While mayor of Dalian, Bo spearheaded many projects, including the construction of the very museum which now features Inner Mongolian artifacts and a display of pipes and stamps rather than Bo’s past glories. Formerly exhibits of Bo’s projects—the local football team, female mounted policewomen, and an international fashion show—featured prominently in the museum which now dares not utter his name.

High level Chinese Communist Party (CCP) officials do not remember Bo as fondly as do the football and fashion fans. Overseas Chinese language newspapers believed that Bo and then head of the Party’s security apparatus, Zhou Yongkang, were plotting a failed coup in 2012, and that the plan unraveled with Bo’s Chongqing subordinate, ex-police chief Wang Lijun, attempting to defect to the United States consulate in Chengdu.

Air-brushing Bo out of Dalian City’s museum is not an unprecedented act; purging history is a tactic frequently used to remove smudges from the Party’s image.

“There’s this idea of getting rid of everything, the person and the accomplishments,” Maria Repnikova, a Communist Party media expert, told South China Morning Post.

“While it might appear disturbing to many observers, if you look at other historic events it seems like this method has been used in the past,” she said.

Bo ingratiated himself to former head of the CCP, Jiang Zemin, while mayor of Dalian and used his success there as a step ladder to a higher position in Chongqing, with an eye to bigger things in the Party.
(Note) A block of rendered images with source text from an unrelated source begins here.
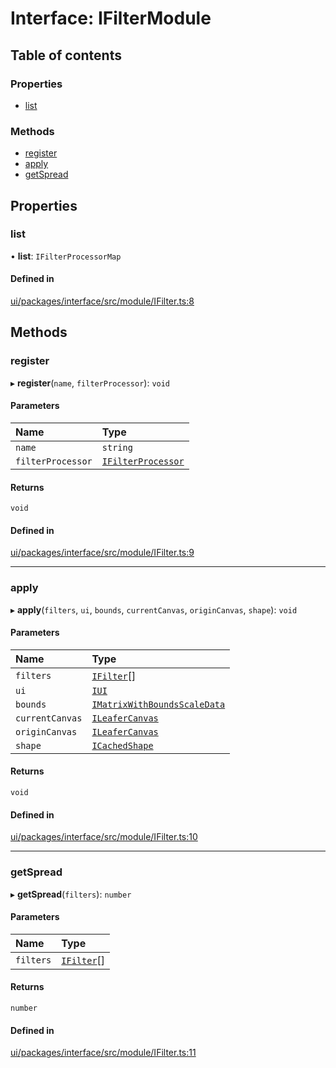 # Interface: IFilterModule

## Table of contents

### Properties

- [list](IFilterModule.md#list)

### Methods

- [register](IFilterModule.md#register)
- [apply](IFilterModule.md#apply)
- [getSpread](IFilterModule.md#getspread)

## Properties

### list

• **list**: `IFilterProcessorMap`

#### Defined in

[ui/packages/interface/src/module/IFilter.ts:8](https://github.com/leaferjs/leafer-ui/blob/311af1d/packages/interface/src/module/IFilter.ts#L8)

## Methods

### register

▸ **register**(`name`, `filterProcessor`): `void`

#### Parameters

| Name | Type |
| :------ | :------ |
| `name` | `string` |
| `filterProcessor` | [`IFilterProcessor`](IFilterProcessor.md) |

#### Returns

`void`

#### Defined in

[ui/packages/interface/src/module/IFilter.ts:9](https://github.com/leaferjs/leafer-ui/blob/311af1d/packages/interface/src/module/IFilter.ts#L9)

___

### apply

▸ **apply**(`filters`, `ui`, `bounds`, `currentCanvas`, `originCanvas`, `shape`): `void`

#### Parameters

| Name | Type |
| :------ | :------ |
| `filters` | [`IFilter`](IFilter.md)[] |
| `ui` | [`IUI`](IUI.md) |
| `bounds` | [`IMatrixWithBoundsScaleData`](IMatrixWithBoundsScaleData.md) |
| `currentCanvas` | [`ILeaferCanvas`](ILeaferCanvas.md) |
| `originCanvas` | [`ILeaferCanvas`](ILeaferCanvas.md) |
| `shape` | [`ICachedShape`](ICachedShape.md) |

#### Returns

`void`

#### Defined in

[ui/packages/interface/src/module/IFilter.ts:10](https://github.com/leaferjs/leafer-ui/blob/311af1d/packages/interface/src/module/IFilter.ts#L10)

___

### getSpread

▸ **getSpread**(`filters`): `number`

#### Parameters

| Name | Type |
| :------ | :------ |
| `filters` | [`IFilter`](IFilter.md)[] |

#### Returns

`number`

#### Defined in

[ui/packages/interface/src/module/IFilter.ts:11](https://github.com/leaferjs/leafer-ui/blob/311af1d/packages/interface/src/module/IFilter.ts#L11)
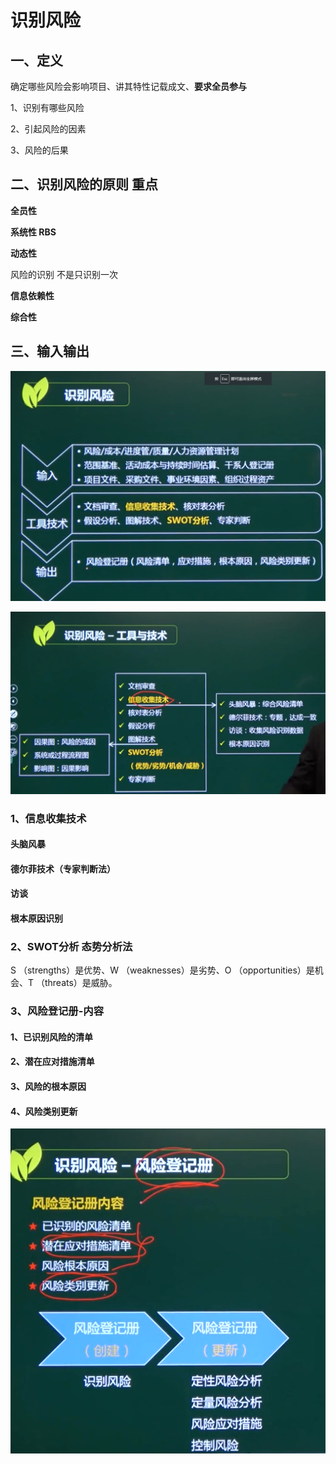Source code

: # 识别风险

## 一、定义

确定哪些风险会影响项目、讲其特性记载成文、**要求全员参与**

1、识别有哪些风险

2、引起风险的因素

3、风险的后果





## 二、识别风险的原则 重点

**全员性**

**系统性  RBS**

**动态性**

风险的识别 不是只识别一次

**信息依赖性**

**综合性**



## 三、输入输出

![image-20210420153146033](../picture/image-20210420153146033.png)





![image-20210420153258807](../picture/image-20210420153258807.png)

### 1、信息收集技术

#### 头脑风暴

#### 德尔菲技术（专家判断法）

#### 访谈

#### 根本原因识别

### 2、SWOT分析  态势分析法



S （strengths）是优势、W （weaknesses）是劣势、O （opportunities）是机会、T （threats）是威胁。



### 3、风险登记册-内容

#### 1、已识别风险的清单

#### 2、潜在应对措施清单

#### 3、风险的根本原因

#### 4、风险类别更新



![image-20210420154617466](../picture/image-20210420154617466.png)





























































































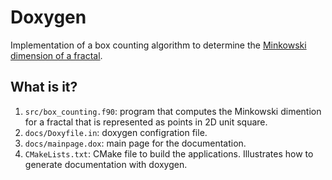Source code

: # Doxygen

Implementation of a box counting algorithm to determine the [Minkowski
dimension of a fractal](https://en.wikipedia.org/wiki/Minkowski%E2%80%93Bouligand_dimension).

## What is it?

1. `src/box_counting.f90`: program that computes the Minkowski dimention for a fractal that
   is represented as points in 2D unit square.
1. `docs/Doxyfile.in`: doxygen configration file.
1. `docs/mainpage.dox`: main page for the documentation.
1. `CMakeLists.txt`: CMake file to build the applications.  Illustrates how to generate
   documentation with doxygen.
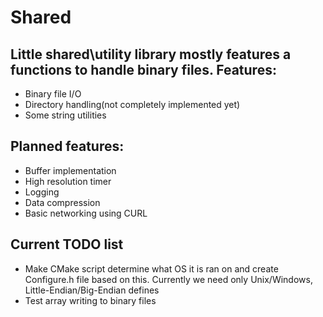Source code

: Shared
======
Little shared\utility library mostly features a functions to handle binary files.
Features:
------
* Binary file I/O
* Directory handling(not completely implemented yet)
* Some string utilities

Planned features:
------
* Buffer implementation
* High resolution timer
* Logging
* Data compression
* Basic networking using CURL

Current TODO list
------
* Make CMake script determine what OS it is ran on and create Configure.h file based on this. 
Currently we need only Unix/Windows, Little-Endian/Big-Endian defines
* Test array writing to binary files
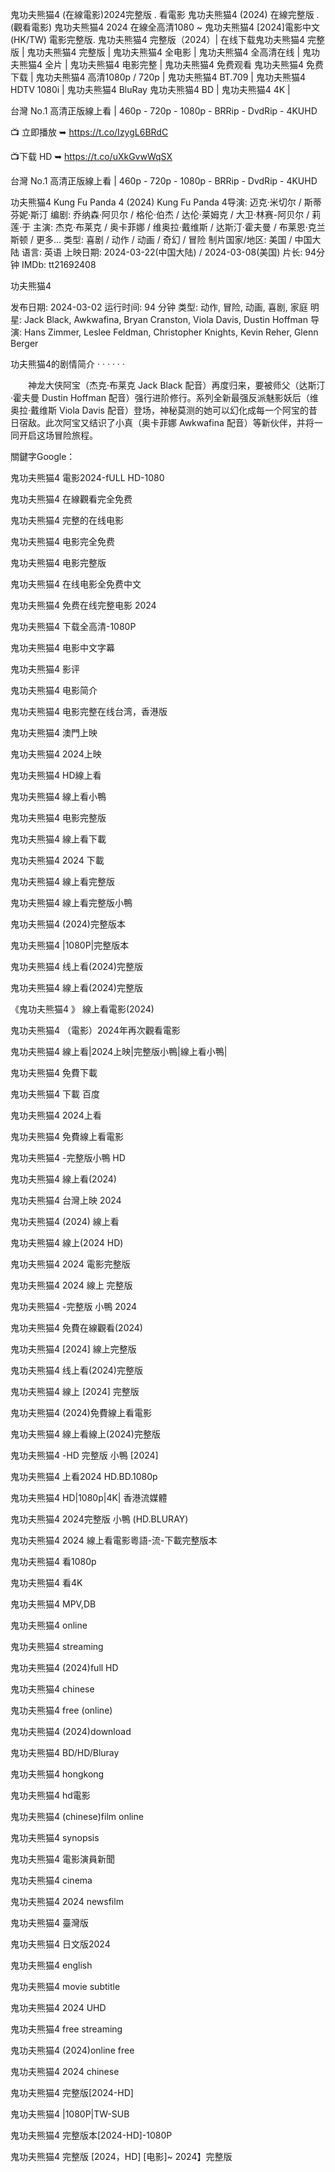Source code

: 鬼功夫熊猫4 (在線電影)2024完整版 . 看電影 鬼功夫熊猫4 (2024) 在線完整版 . (觀看電影) 鬼功夫熊猫4 2024 在線全高清1080 ~ 鬼功夫熊猫4 [2024]電影中文(HK/TW) 電影完整版. 鬼功夫熊猫4 完整版（2024）| 在线下载鬼功夫熊猫4 完整版 | 鬼功夫熊猫4 完整版 | 鬼功夫熊猫4 全电影 | 鬼功夫熊猫4 全高清在线 | 鬼功夫熊猫4 全片 | 鬼功夫熊猫4 电影完整 | 鬼功夫熊猫4 免费观看 鬼功夫熊猫4 免费下载 | 鬼功夫熊猫4 高清1080p / 720p | 鬼功夫熊猫4 BT.709 | 鬼功夫熊猫4 HDTV 1080i | 鬼功夫熊猫4 BluRay 鬼功夫熊猫4 BD | 鬼功夫熊猫4 4K |

台灣 No.1 高清正版線上看 | 460p - 720p - 1080p - BRRip - DvdRip - 4KUHD

📺 立即播放 ➥  <a href="https://t.co/IzygL6BRdC">https://t.co/IzygL6BRdC</a>

📺下载 HD ➥  <a href="https://t.co/uXkGvwWqSX">https://t.co/uXkGvwWqSX</a>

台灣 No.1 高清正版線上看 | 460p - 720p - 1080p - BRRip - DvdRip - 4KUHD

功夫熊猫4 Kung Fu Panda 4 (2024) Kung Fu Panda 4导演: 迈克·米切尔 / 斯蒂芬妮·斯汀 编剧: 乔纳森·阿贝尔 / 格伦·伯杰 / 达伦·莱姆克 / 大卫·林赛-阿贝尔 / 莉莲·于 主演: 杰克·布莱克 / 奥卡菲娜 / 维奥拉·戴维斯 / 达斯汀·霍夫曼 / 布莱恩·克兰斯顿 / 更多... 类型: 喜剧 / 动作 / 动画 / 奇幻 / 冒险 制片国家/地区: 美国 / 中国大陆 语言: 英语 上映日期: 2024-03-22(中国大陆) / 2024-03-08(美国) 片长: 94分钟 IMDb: tt21692408

功夫熊猫4

发布日期: 2024-03-02
运行时间: 94 分钟
类型: 动作, 冒险, 动画, 喜剧, 家庭
明星: Jack Black, Awkwafina, Bryan Cranston, Viola Davis, Dustin Hoffman
导演: Hans Zimmer, Leslee Feldman, Christopher Knights, Kevin Reher, Glenn Berger

功夫熊猫4的剧情简介 · · · · · ·

　　神龙大侠阿宝（杰克·布莱克 Jack Black 配音）再度归来，要被师父（达斯汀·霍夫曼 Dustin Hoffman 配音）强行进阶修行。系列全新最强反派魅影妖后（维奥拉·戴维斯 Viola Davis 配音）登场，神秘莫测的她可以幻化成每一个阿宝的昔日宿敌。此次阿宝又结识了小真（奥卡菲娜 Awkwafina 配音）等新伙伴，并将一同开启这场冒险旅程。

關鍵字Google：

鬼功夫熊猫4 電影2024-fULL HD-1080

鬼功夫熊猫4 在線觀看完全免费

鬼功夫熊猫4 完整的在线电影

鬼功夫熊猫4 电影完全免费

鬼功夫熊猫4 电影完整版

鬼功夫熊猫4 在线电影全免费中文

鬼功夫熊猫4 免费在线完整电影 2024

鬼功夫熊猫4 下载全高清-1080P

鬼功夫熊猫4 电影中文字幕

鬼功夫熊猫4 影评

鬼功夫熊猫4 电影简介

鬼功夫熊猫4 电影完整在线台湾，香港版

鬼功夫熊猫4 澳門上映

鬼功夫熊猫4 2024上映

鬼功夫熊猫4 HD線上看

鬼功夫熊猫4 線上看小鴨

鬼功夫熊猫4 电影完整版

鬼功夫熊猫4 線上看下載

鬼功夫熊猫4 2024 下載

鬼功夫熊猫4 線上看完整版

鬼功夫熊猫4 線上看完整版小鴨

鬼功夫熊猫4 (2024)完整版本

鬼功夫熊猫4 |1080P|完整版本

鬼功夫熊猫4 线上看(2024)完整版

鬼功夫熊猫4 線上看(2024)完整版

《鬼功夫熊猫4 》 線上看電影(2024)

鬼功夫熊猫4 （電影）2024年再次觀看電影

鬼功夫熊猫4 線上看|2024上映|完整版小鴨|線上看小鴨|

鬼功夫熊猫4 免費下載

鬼功夫熊猫4 下載 百度

鬼功夫熊猫4 2024上看

鬼功夫熊猫4 免費線上看電影

鬼功夫熊猫4 -完整版小鴨 HD

鬼功夫熊猫4 線上看(2024)

鬼功夫熊猫4 台灣上映 2024

鬼功夫熊猫4 (2024) 線上看

鬼功夫熊猫4 線上(2024 HD)

鬼功夫熊猫4 2024 電影完整版

鬼功夫熊猫4 2024 線上 完整版

鬼功夫熊猫4 -完整版 小鴨 2024

鬼功夫熊猫4 免費在線觀看(2024)

鬼功夫熊猫4 [2024] 線上完整版

鬼功夫熊猫4 线上看(2024)完整版

鬼功夫熊猫4 線上 [2024] 完整版

鬼功夫熊猫4 (2024)免費線上看電影

鬼功夫熊猫4 線上看線上(2024)完整版

鬼功夫熊猫4 -HD 完整版 小鴨 [2024]

鬼功夫熊猫4 上看2024 HD.BD.1080p

鬼功夫熊猫4 HD|1080p|4K| 香港流媒體

鬼功夫熊猫4 2024完整版 小鴨 (HD.BLURAY)

鬼功夫熊猫4 2024 線上看電影粵語-流-下載完整版本

鬼功夫熊猫4 看1080p

鬼功夫熊猫4 看4K

鬼功夫熊猫4 MPV,DB

鬼功夫熊猫4 online

鬼功夫熊猫4 streaming

鬼功夫熊猫4 (2024)full HD

鬼功夫熊猫4 chinese

鬼功夫熊猫4 free (online)

鬼功夫熊猫4 (2024)download

鬼功夫熊猫4 BD/HD/Bluray

鬼功夫熊猫4 hongkong

鬼功夫熊猫4 hd電影

鬼功夫熊猫4 (chinese)film online

鬼功夫熊猫4 synopsis

鬼功夫熊猫4 電影演員新聞

鬼功夫熊猫4 cinema

鬼功夫熊猫4 2024 newsfilm

鬼功夫熊猫4 臺灣版

鬼功夫熊猫4 日文版2024

鬼功夫熊猫4 english

鬼功夫熊猫4 movie subtitle

鬼功夫熊猫4 2024 UHD

鬼功夫熊猫4 free streaming

鬼功夫熊猫4 (2024)online free

鬼功夫熊猫4 2024 chinese

鬼功夫熊猫4 完整版[2024-HD]

鬼功夫熊猫4 |1080P|TW-SUB

鬼功夫熊猫4 完整版本[2024-HD]-1080P

鬼功夫熊猫4 完整版 [2024，HD] [电影]~ 2024】完整版

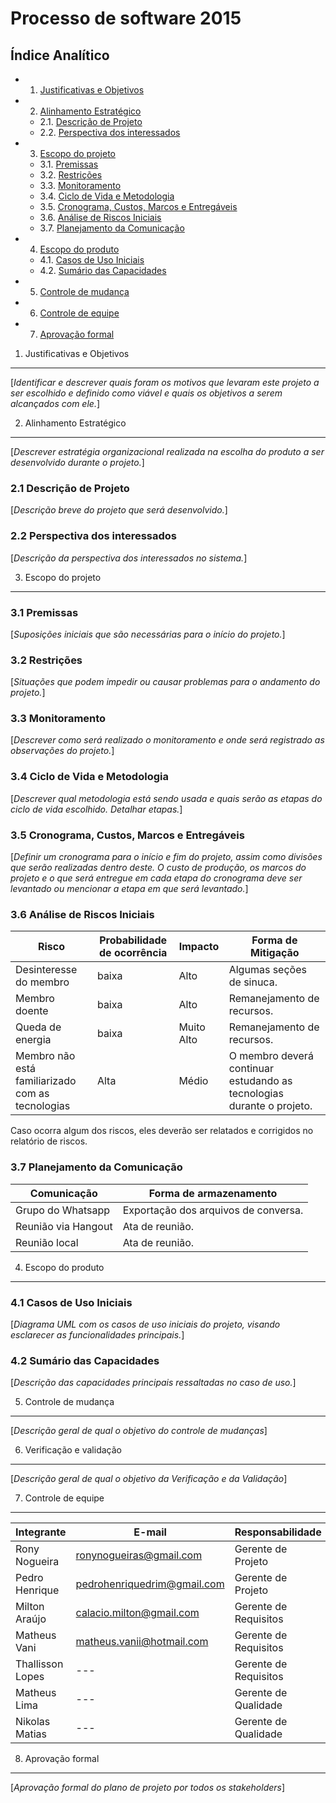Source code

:  
Processo de software 2015
=================================

Índice Analítico
----------------

* 1. [Justificativas e Objetivos](#1-justificativas-e-objetivos)
* 2. [Alinhamento Estratégico](#2-alinhamento-estratégico)
    * 2.1. [Descrição de Projeto](#21-descrição-de-projeto)
    * 2.2. [Perspectiva dos interessados](#22-perspectiva-dos-interessados)
* 3. [Escopo do projeto](#3-escopo-do-projeto)
    * 3.1. [Premissas](#31-premissas)
    * 3.2. [Restrições](#32-restrições)
    * 3.3. [Monitoramento](#33-monitoramento)
    * 3.4. [Ciclo de Vida e Metodologia](#34-ciclo-de-vida-e-metodologia)
    * 3.5. [Cronograma, Custos, Marcos e Entregáveis](#35-cronograma-custos-marcos-e-entregáveis)
    * 3.6. [Análise de Riscos Iniciais](#36-análise-de-riscos-iniciais)
    * 3.7. [Planejamento da Comunicação](#37-planejamento-da-comunicação)
* 4. [Escopo do produto](#4-escopo-do-produto)
    * 4.1. [Casos de Uso Iniciais](#41-casos-de-uso-iniciais)
    * 4.2. [Sumário das Capacidades](#42-sumário-das-capacidades)
* 5. [Controle de mudança](#5-controle-de-mudança)
* 6. [Controle de equipe](#5-controle-de-equipe)
* 7. [Aprovação formal](#6-aprovação-formal)

1. Justificativas e Objetivos
-----------------------------
[_Identificar e descrever quais foram os motivos que levaram este projeto a ser escolhido e definido como viável e quais os objetivos a serem alcançados com ele._]

2. Alinhamento Estratégico
-----------------------------
[_Descrever estratégia organizacional realizada na escolha do produto a ser desenvolvido durante o projeto._]

### 2.1 Descrição de Projeto 
[_Descrição breve do projeto que será desenvolvido._]

### 2.2 Perspectiva dos interessados
[_Descrição da perspectiva dos interessados no sistema._]

3. Escopo do projeto
-----------------------------
### 3.1 Premissas
[_Suposições iniciais que são necessárias para o início do projeto._]

### 3.2 Restrições
[_Situações que podem impedir ou causar problemas para o andamento do projeto._]

### 3.3 Monitoramento
[_Descrever como será realizado o monitoramento e onde será registrado as observações do projeto._]

### 3.4 Ciclo de Vida e Metodologia
[_Descrever qual metodologia está sendo usada e quais serão as etapas do ciclo de vida escolhido. Detalhar etapas._]

### 3.5 Cronograma, Custos, Marcos e Entregáveis
[_Definir um cronograma para o início e fim do projeto, assim como divisões que serão realizadas dentro deste. O custo de produção, os marcos do projeto e o que será entregue em cada etapa do cronograma deve ser levantado ou mencionar a etapa em que será levantado._]

### 3.6 Análise de Riscos Iniciais
Risco | Probabilidade de ocorrência | Impacto | Forma de Mitigação
-----------|-----------|------------|---------------
Desinteresse do membro | baixa | Alto | Algumas seções de sinuca.
Membro doente | baixa | Alto | Remanejamento de recursos.
Queda de energia | baixa | Muito Alto | Remanejamento de recursos.
Membro não está familiarizado com as tecnologias | Alta | Médio | O membro deverá continuar estudando as tecnologias durante o projeto.

Caso ocorra algum dos riscos, eles deverão ser relatados e corrigidos no relatório de riscos.

### 3.7 Planejamento da Comunicação
Comunicação | Forma de armazenamento
-----------|-----------
Grupo do Whatsapp | Exportação dos arquivos de conversa. 
Reunião via Hangout | Ata de reunião.
Reunião local | Ata de reunião.

4. Escopo do produto
-----------------------------
### 4.1 Casos de Uso Iniciais
[_Diagrama UML com os casos de uso iniciais do projeto, visando esclarecer as funcionalidades principais._]

### 4.2 Sumário das Capacidades
[_Descrição das capacidades principais ressaltadas no caso de uso._]

5. Controle de mudança
----------------------------
[_Descrição geral de qual o objetivo do controle de mudanças_]

6. Verificação e validação
----------------------------
[_Descrição geral de qual o objetivo da Verificação e da Validação_]

7. Controle de equipe
----------------------------

Integrante | E-mail | Responsabilidade | Capacidades
-----------|-----------|----------|-------------
Rony Nogueira | ronynogueiras@gmail.com  | Gerente de Projeto | [Link do Linkedin] 
Pedro Henrique | pedrohenriquedrim@gmail.com  | Gerente de Projeto | [Link do Linkedin]
Milton Araújo | calacio.milton@gmail.com   | Gerente de Requisitos | [Link do Linkedin]
Matheus Vani | matheus.vanii@hotmail.com   | Gerente de Requisitos | [Link do Linkedin]
Thallisson Lopes | --- | Gerente de Requisitos | [Link do Linkedin]
Matheus Lima | ---  | Gerente de Qualidade | [Link do Linkedin]
Nikolas Matias | --- | Gerente de Qualidade | [Link do Linkedin]

8. Aprovação formal
----------------------------
[_Aprovação formal do plano de projeto por todos os stakeholders_] 
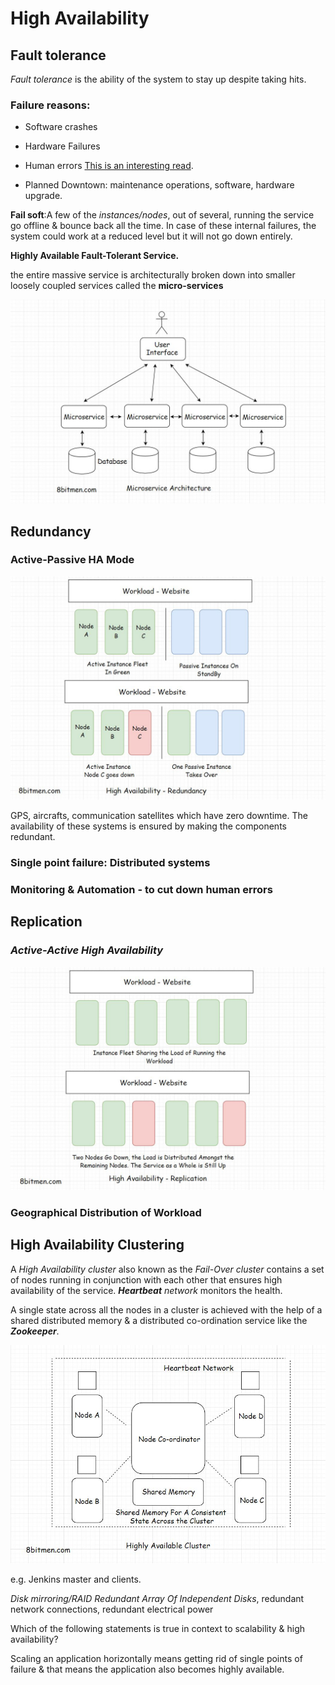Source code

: # High Availability

## Fault tolerance

*Fault tolerance* is the ability of the system to stay up despite taking hits.

### Failure reasons:

- Software crashes

- Hardware Failures

- Human errors [This is an interesting read](https://thenextweb.com/google/2017/08/28/google-japan-internet-blackout/).

- Planned Downtown: maintenance operations, software, hardware upgrade.

**Fail soft**:A few of the *instances/nodes*, out of several, running the service go offline & bounce back all the time. In case of these internal failures, the system could work at a reduced level but it will not go down entirely.

**Highly Available Fault-Tolerant Service.**

the entire massive service is architecturally broken down into smaller loosely coupled services called the **micro-services**

![micro-service-scale.jpeg](micro-service-scale.jpeg)

## Redundancy

### Active-Passive HA Mode

![high-availability.jpeg](high-availability.jpeg)

GPS, aircrafts, communication satellites which have zero downtime. The availability of these systems is ensured by making the components redundant.

### Single point failure: Distributed systems

### Monitoring & Automation - to cut down human errors

## Replication

### ***Active-Active High Availability***

![HA-replication.jpeg](HA-replication.jpeg)

### Geographical Distribution of Workload

## High Availability Clustering

A *High Availability cluster* also known as the *Fail-Over cluster* contains a set of nodes running in conjunction with each other that ensures high availability of the service. ***Heartbeat** network* monitors the health.

A single state across all the nodes in a cluster is achieved with the help of a shared distributed memory & a distributed co-ordination service like the ***Zookeeper***.

![HA-cluster.jpeg](HA-cluster.jpeg)

e.g. Jenkins master and clients.

*Disk mirroring/RAID Redundant Array Of Independent Disks*, redundant network connections, redundant electrical power

Which of the following statements is true in context to scalability & high availability?

Scaling an application horizontally means getting rid of single points of failure & that means the application also becomes highly available.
But his proactive involvement in the persecution of Falun Gong, at Jiang’s behest, brought on numerous lawsuits outside of China, filed by Falun Gong practitioners in several countries.

A Wikileaks cable from the U.S. Shanghai Consulate revealed that Bo Xilai’s political career was stalled because of the lawsuits, and then premier Wen Jiabao made the case that Bo was not suitable for a higher profile because of them.

He was subsequently shunted to Chongqing in the southwest, where he began a campaign of mobilizing Maoist song events, and rooting out alleged mafioso in order to confiscate their assets.